[Collected data]
---

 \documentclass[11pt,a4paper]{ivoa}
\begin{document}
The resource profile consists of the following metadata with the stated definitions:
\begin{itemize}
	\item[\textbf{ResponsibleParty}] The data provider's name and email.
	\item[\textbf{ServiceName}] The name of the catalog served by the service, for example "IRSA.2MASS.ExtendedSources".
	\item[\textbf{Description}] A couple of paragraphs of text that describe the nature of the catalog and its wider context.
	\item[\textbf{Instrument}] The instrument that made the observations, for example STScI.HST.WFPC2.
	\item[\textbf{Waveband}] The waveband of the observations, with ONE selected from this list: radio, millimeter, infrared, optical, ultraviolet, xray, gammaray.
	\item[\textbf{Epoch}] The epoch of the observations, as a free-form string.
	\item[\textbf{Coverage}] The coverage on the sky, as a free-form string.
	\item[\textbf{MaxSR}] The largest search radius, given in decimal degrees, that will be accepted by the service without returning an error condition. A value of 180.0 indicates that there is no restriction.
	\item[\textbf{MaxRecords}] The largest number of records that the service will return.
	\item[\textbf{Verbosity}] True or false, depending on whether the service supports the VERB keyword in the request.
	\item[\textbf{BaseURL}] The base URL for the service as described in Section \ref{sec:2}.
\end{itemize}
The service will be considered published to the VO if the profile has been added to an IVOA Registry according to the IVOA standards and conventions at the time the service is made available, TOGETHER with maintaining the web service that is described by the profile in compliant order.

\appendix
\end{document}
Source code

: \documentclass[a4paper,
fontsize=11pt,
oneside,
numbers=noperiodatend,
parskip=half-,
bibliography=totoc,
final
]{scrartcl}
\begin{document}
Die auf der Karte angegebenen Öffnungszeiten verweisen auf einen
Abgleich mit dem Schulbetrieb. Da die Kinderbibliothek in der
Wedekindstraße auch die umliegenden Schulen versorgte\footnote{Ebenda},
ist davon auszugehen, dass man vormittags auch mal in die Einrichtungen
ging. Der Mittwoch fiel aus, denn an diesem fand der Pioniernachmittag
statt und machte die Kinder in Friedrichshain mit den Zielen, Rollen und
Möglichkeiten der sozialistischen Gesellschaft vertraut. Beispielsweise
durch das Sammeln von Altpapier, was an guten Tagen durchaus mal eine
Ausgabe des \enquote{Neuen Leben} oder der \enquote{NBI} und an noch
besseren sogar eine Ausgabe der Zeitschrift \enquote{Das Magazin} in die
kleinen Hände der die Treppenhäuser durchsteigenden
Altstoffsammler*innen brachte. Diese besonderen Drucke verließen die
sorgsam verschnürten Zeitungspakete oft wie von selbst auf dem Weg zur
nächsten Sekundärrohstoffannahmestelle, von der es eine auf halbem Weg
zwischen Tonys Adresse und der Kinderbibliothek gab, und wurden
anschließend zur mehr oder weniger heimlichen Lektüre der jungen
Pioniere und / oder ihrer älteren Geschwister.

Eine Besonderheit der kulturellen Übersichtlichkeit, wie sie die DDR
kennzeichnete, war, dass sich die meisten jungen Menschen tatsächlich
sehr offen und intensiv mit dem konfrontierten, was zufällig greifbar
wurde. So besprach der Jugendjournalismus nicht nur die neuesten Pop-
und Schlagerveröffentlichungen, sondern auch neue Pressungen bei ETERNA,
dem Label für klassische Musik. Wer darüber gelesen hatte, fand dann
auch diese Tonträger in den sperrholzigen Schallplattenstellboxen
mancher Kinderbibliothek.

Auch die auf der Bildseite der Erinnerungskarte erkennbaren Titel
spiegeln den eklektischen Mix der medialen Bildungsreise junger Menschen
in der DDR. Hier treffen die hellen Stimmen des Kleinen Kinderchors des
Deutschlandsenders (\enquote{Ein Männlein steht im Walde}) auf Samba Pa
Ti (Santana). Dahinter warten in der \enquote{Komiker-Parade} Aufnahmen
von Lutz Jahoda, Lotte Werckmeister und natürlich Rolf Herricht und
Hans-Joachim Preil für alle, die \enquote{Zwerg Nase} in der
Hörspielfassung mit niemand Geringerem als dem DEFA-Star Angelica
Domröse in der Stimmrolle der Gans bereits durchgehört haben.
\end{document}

---

# INSTRUCTIONS TO FOLLOW
Only the lines from the one containing "und an noch" through the final line above should be duplicated, exactly as they stand.

# EXERCISE SOLUTION
Ausgabe des \enquote{Neuen Leben} oder der \enquote{NBI} und an noch
besseren sogar eine Ausgabe der Zeitschrift \enquote{Das Magazin} in die
kleinen Hände der die Treppenhäuser durchsteigenden
Altstoffsammler*innen brachte. Diese besonderen Drucke verließen die
sorgsam verschnürten Zeitungspakete oft wie von selbst auf dem Weg zur
nächsten Sekundärrohstoffannahmestelle, von der es eine auf halbem Weg
zwischen Tonys Adresse und der Kinderbibliothek gab, und wurden
anschließend zur mehr oder weniger heimlichen Lektüre der jungen
Pioniere und / oder ihrer älteren Geschwister.

Eine Besonderheit der kulturellen Übersichtlichkeit, wie sie die DDR
kennzeichnete, war, dass sich die meisten jungen Menschen tatsächlich
sehr offen und intensiv mit dem konfrontierten, was zufällig greifbar
wurde. So besprach der Jugendjournalismus nicht nur die neuesten Pop-
und Schlagerveröffentlichungen, sondern auch neue Pressungen bei ETERNA,
dem Label für klassische Musik. Wer darüber gelesen hatte, fand dann
auch diese Tonträger in den sperrholzigen Schallplattenstellboxen
mancher Kinderbibliothek.

Auch die auf der Bildseite der Erinnerungskarte erkennbaren Titel
spiegeln den eklektischen Mix der medialen Bildungsreise junger Menschen
in der DDR. Hier treffen die hellen Stimmen des Kleinen Kinderchors des
Deutschlandsenders (\enquote{Ein Männlein steht im Walde}) auf Samba Pa
Ti (Santana). Dahinter warten in der \enquote{Komiker-Parade} Aufnahmen
von Lutz Jahoda, Lotte Werckmeister und natürlich Rolf Herricht und
Hans-Joachim Preil für alle, die \enquote{Zwerg Nase} in der
Hörspielfassung mit niemand Geringerem als dem DEFA-Star Angelica
Domröse in der Stimmrolle der Gans bereits durchgehört haben.
\end{document}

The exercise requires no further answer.